Problem: Start at the line with "Japan Stewardship Code (Feb 2014) & 17" in the records below, stop at the line with "TSE Corporate Governance Code (Jun 2015) & -12", and return every line in that span exactly, the two end lines included.

________________

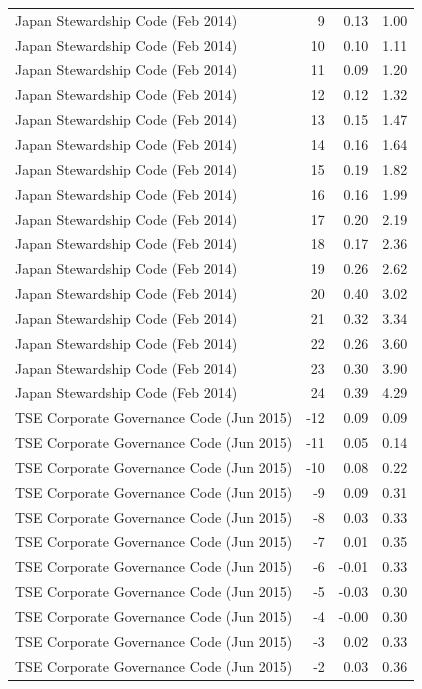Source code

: \begin{table}
\begin{tabular}{lrrr}
Japan Stewardship Code (Feb 2014) & 9 & 0.13 & 1.00 \\
Japan Stewardship Code (Feb 2014) & 10 & 0.10 & 1.11 \\
Japan Stewardship Code (Feb 2014) & 11 & 0.09 & 1.20 \\
Japan Stewardship Code (Feb 2014) & 12 & 0.12 & 1.32 \\
Japan Stewardship Code (Feb 2014) & 13 & 0.15 & 1.47 \\
Japan Stewardship Code (Feb 2014) & 14 & 0.16 & 1.64 \\
Japan Stewardship Code (Feb 2014) & 15 & 0.19 & 1.82 \\
Japan Stewardship Code (Feb 2014) & 16 & 0.16 & 1.99 \\
Japan Stewardship Code (Feb 2014) & 17 & 0.20 & 2.19 \\
Japan Stewardship Code (Feb 2014) & 18 & 0.17 & 2.36 \\
Japan Stewardship Code (Feb 2014) & 19 & 0.26 & 2.62 \\
Japan Stewardship Code (Feb 2014) & 20 & 0.40 & 3.02 \\
Japan Stewardship Code (Feb 2014) & 21 & 0.32 & 3.34 \\
Japan Stewardship Code (Feb 2014) & 22 & 0.26 & 3.60 \\
Japan Stewardship Code (Feb 2014) & 23 & 0.30 & 3.90 \\
Japan Stewardship Code (Feb 2014) & 24 & 0.39 & 4.29 \\
TSE Corporate Governance Code (Jun 2015) & -12 & 0.09 & 0.09 \\
TSE Corporate Governance Code (Jun 2015) & -11 & 0.05 & 0.14 \\
TSE Corporate Governance Code (Jun 2015) & -10 & 0.08 & 0.22 \\
TSE Corporate Governance Code (Jun 2015) & -9 & 0.09 & 0.31 \\
TSE Corporate Governance Code (Jun 2015) & -8 & 0.03 & 0.33 \\
TSE Corporate Governance Code (Jun 2015) & -7 & 0.01 & 0.35 \\
TSE Corporate Governance Code (Jun 2015) & -6 & -0.01 & 0.33 \\
TSE Corporate Governance Code (Jun 2015) & -5 & -0.03 & 0.30 \\
TSE Corporate Governance Code (Jun 2015) & -4 & -0.00 & 0.30 \\
TSE Corporate Governance Code (Jun 2015) & -3 & 0.02 & 0.33 \\
TSE Corporate Governance Code (Jun 2015) & -2 & 0.03 & 0.36 \\

\end{tabular}
\end{table}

________________

Your response:
Japan Stewardship Code (Feb 2014) & 17 & 0.20 & 2.19 \\
Japan Stewardship Code (Feb 2014) & 18 & 0.17 & 2.36 \\
Japan Stewardship Code (Feb 2014) & 19 & 0.26 & 2.62 \\
Japan Stewardship Code (Feb 2014) & 20 & 0.40 & 3.02 \\
Japan Stewardship Code (Feb 2014) & 21 & 0.32 & 3.34 \\
Japan Stewardship Code (Feb 2014) & 22 & 0.26 & 3.60 \\
Japan Stewardship Code (Feb 2014) & 23 & 0.30 & 3.90 \\
Japan Stewardship Code (Feb 2014) & 24 & 0.39 & 4.29 \\
TSE Corporate Governance Code (Jun 2015) & -12 & 0.09 & 0.09 \\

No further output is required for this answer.